He joined Manchester United at age 17 and became a goal-scoring phenomenon demonstrating seemingly effortless pace, dribbling, and guile that left defenders in his wake. In 1968 he led his club to the pinnacle of European soccer, the Champions Cup, and was named European Player of the Year.

But blessed also with matinee-idol looks and a hearty appetite for women and booze, Best walked away from the game in 1972 to run nightclubs, fashion shops, and other ill-fated business ventures.

“I spent a lot of money on booze, birds and fast cars,” he once said.
“The rest I just squandered.”

He returned to soccer, largely to regain the money he’d partied away, pursuing assignments in the now defunct North American Soccer League, and with Hibernian in Scotland. He lost that job after missing two games because of hangovers.

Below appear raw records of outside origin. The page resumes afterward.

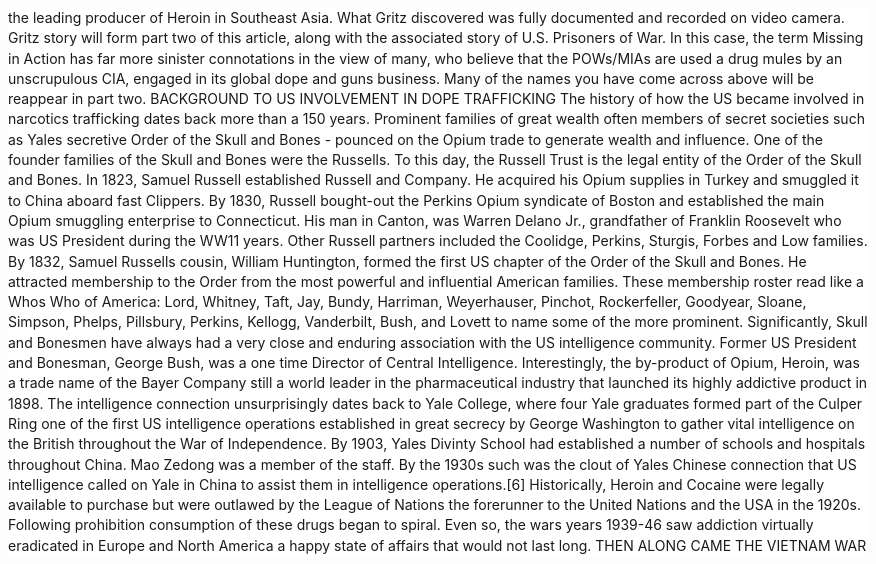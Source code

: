 the leading producer of Heroin in Southeast Asia. What Gritz discovered was fully documented and recorded on
video camera. Gritz story will
form part two of this article, along with the associated story of U.S. Prisoners
of War. In this case, the term
Missing in Action has far more sinister connotations in the view of many,
who believe that the POWs/MIAs are used a drug mules by an unscrupulous
CIA, engaged in its global dope and guns business.
Many of the names you have come across above will be reappear in part
two.
BACKGROUND
TO US INVOLVEMENT IN DOPE TRAFFICKING
The history of how the US became
involved in narcotics trafficking dates back more than a 150 years.
Prominent families of great wealth often members of secret societies
such as Yales secretive Order of the Skull and Bones - pounced on the
Opium trade to generate wealth and influence.
One of the founder families of the Skull and Bones were the Russells.
To this day, the Russell Trust is the legal entity of the Order of the
Skull and Bones.
In 1823, Samuel Russell
established Russell and Company. He
acquired his Opium supplies in Turkey and smuggled it to China aboard fast
Clippers. By 1830, Russell
bought-out the Perkins Opium syndicate of Boston and established the main Opium
smuggling enterprise to Connecticut. His
man in Canton, was Warren Delano Jr., grandfather of Franklin Roosevelt who was
US President during the WW11 years. Other
Russell partners included the Coolidge, Perkins, Sturgis, Forbes and Low
families.
By 1832, Samuel Russells
cousin, William Huntington, formed the first US chapter of the Order of the
Skull and Bones. He attracted
membership to the Order from the most powerful and influential American
families. These membership roster read like a Whos Who of America:
Lord, Whitney, Taft, Jay, Bundy, Harriman, Weyerhauser, Pinchot, Rockerfeller,
Goodyear, Sloane, Simpson, Phelps, Pillsbury, Perkins, Kellogg, Vanderbilt,
Bush, and Lovett to name some of the more prominent.
Significantly, Skull and Bonesmen have always had a very close and
enduring association with the US intelligence community.
Former US President and Bonesman, George Bush, was a one time Director of
Central Intelligence. Interestingly,
the by-product of Opium, Heroin, was a trade name of the Bayer Company still
a world leader in the pharmaceutical industry that launched its highly
addictive product in 1898.
The intelligence connection
unsurprisingly dates back to Yale College, where four Yale graduates formed part
of the Culper Ring one of the first US intelligence operations
established in great secrecy by George Washington to gather vital intelligence
on the British throughout the War of Independence.
By 1903, Yales Divinty School had established a number of schools and
hospitals throughout China. Mao
Zedong was a member of the staff. By
the 1930s such was the clout of Yales Chinese connection that US
intelligence called on Yale in China to assist them in intelligence
operations.[6]
Historically, Heroin and Cocaine were
legally available to purchase but were outlawed by the League of Nations the
forerunner to the United Nations and the USA in the 1920s.
Following prohibition consumption of these drugs began to spiral.
Even so, the wars years 1939-46 saw addiction virtually eradicated in
Europe and North America a happy state of affairs that would not last long.
THEN ALONG CAME THE
VIETNAM WAR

After his death, even his closest friends from his Manchester United heyday were mourning what might have been had he kept his feet fully on the football pitch.

“From 1964 to 1969, he was the best player in the country,” said former Manchester United teammate Denis Law, who will read a tribute to Best at the Stormont ceremony.

“It’s sad as hell, but I don’t think we saw the best of him. I think he went on the blink at a time when he could have got even better.”

In Belfast, a city that prides itself on building the Titanic and on surviving its own self-destructive hatreds, Best is venerated as its brightest star.

“He’s the greatest footballer in the world,” said veteran Belfast sports writer Malcolm Brodie. “No matter what happened, he was our Georgie.”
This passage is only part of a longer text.